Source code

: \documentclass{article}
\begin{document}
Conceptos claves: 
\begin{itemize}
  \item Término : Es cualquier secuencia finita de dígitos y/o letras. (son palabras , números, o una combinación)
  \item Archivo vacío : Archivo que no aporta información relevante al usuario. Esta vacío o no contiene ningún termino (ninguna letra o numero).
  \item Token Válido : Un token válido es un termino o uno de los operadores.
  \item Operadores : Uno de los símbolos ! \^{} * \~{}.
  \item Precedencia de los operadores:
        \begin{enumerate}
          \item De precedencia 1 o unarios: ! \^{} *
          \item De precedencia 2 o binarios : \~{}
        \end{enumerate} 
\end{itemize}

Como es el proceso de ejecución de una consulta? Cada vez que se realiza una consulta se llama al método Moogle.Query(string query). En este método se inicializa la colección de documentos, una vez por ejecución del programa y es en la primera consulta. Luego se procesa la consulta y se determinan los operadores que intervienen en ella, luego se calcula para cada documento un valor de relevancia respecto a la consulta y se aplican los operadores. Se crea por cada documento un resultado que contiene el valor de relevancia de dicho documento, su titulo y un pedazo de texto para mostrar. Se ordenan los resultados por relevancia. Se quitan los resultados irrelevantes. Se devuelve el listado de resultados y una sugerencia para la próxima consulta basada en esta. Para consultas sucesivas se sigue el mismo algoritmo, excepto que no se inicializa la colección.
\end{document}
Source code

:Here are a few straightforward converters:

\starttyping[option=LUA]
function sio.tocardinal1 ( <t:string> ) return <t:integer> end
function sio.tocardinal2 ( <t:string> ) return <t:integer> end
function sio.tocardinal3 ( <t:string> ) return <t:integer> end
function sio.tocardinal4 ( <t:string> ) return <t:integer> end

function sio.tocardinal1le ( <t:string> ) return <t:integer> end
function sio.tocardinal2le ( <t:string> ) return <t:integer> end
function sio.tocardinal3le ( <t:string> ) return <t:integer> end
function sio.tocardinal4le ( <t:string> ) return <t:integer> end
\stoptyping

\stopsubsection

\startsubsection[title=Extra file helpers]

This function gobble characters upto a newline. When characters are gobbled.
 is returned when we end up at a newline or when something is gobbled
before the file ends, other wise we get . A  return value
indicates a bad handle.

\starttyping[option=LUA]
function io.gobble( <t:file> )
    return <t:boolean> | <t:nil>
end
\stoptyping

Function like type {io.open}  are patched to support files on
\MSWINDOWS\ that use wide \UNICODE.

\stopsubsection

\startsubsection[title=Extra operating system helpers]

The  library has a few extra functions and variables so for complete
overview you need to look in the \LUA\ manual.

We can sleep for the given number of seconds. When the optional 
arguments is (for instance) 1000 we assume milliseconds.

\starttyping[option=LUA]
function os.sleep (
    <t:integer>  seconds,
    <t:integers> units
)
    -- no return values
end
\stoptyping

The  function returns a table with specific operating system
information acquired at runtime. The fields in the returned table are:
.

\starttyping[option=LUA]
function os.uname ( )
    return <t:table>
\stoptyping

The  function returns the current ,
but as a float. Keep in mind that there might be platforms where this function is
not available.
# # #
_WHAT IS REQUIRED_
When the line containing "function sio.tocardinal3le ( <t:string>" is reached, include it and stop. Until then, output each line of the entries exactly as given, starting from the first.

_WRITTEN ANSWER_
Source code

: \documentclass{article}
\begin{document}
Conceptos claves: 
\begin{itemize}
  \item Término : Es cualquier secuencia finita de dígitos y/o letras. (son palabras , números, o una combinación)
  \item Archivo vacío : Archivo que no aporta información relevante al usuario. Esta vacío o no contiene ningún termino (ninguna letra o numero).
  \item Token Válido : Un token válido es un termino o uno de los operadores.
  \item Operadores : Uno de los símbolos ! \^{} * \~{}.
  \item Precedencia de los operadores:
        \begin{enumerate}
          \item De precedencia 1 o unarios: ! \^{} *
          \item De precedencia 2 o binarios : \~{}
        \end{enumerate} 
\end{itemize}

Como es el proceso de ejecución de una consulta? Cada vez que se realiza una consulta se llama al método Moogle.Query(string query). En este método se inicializa la colección de documentos, una vez por ejecución del programa y es en la primera consulta. Luego se procesa la consulta y se determinan los operadores que intervienen en ella, luego se calcula para cada documento un valor de relevancia respecto a la consulta y se aplican los operadores. Se crea por cada documento un resultado que contiene el valor de relevancia de dicho documento, su titulo y un pedazo de texto para mostrar. Se ordenan los resultados por relevancia. Se quitan los resultados irrelevantes. Se devuelve el listado de resultados y una sugerencia para la próxima consulta basada en esta. Para consultas sucesivas se sigue el mismo algoritmo, excepto que no se inicializa la colección.
\end{document}
Source code

:Here are a few straightforward converters:

\starttyping[option=LUA]
function sio.tocardinal1 ( <t:string> ) return <t:integer> end
function sio.tocardinal2 ( <t:string> ) return <t:integer> end
function sio.tocardinal3 ( <t:string> ) return <t:integer> end
function sio.tocardinal4 ( <t:string> ) return <t:integer> end

function sio.tocardinal1le ( <t:string> ) return <t:integer> end
function sio.tocardinal2le ( <t:string> ) return <t:integer> end
function sio.tocardinal3le ( <t:string> ) return <t:integer> end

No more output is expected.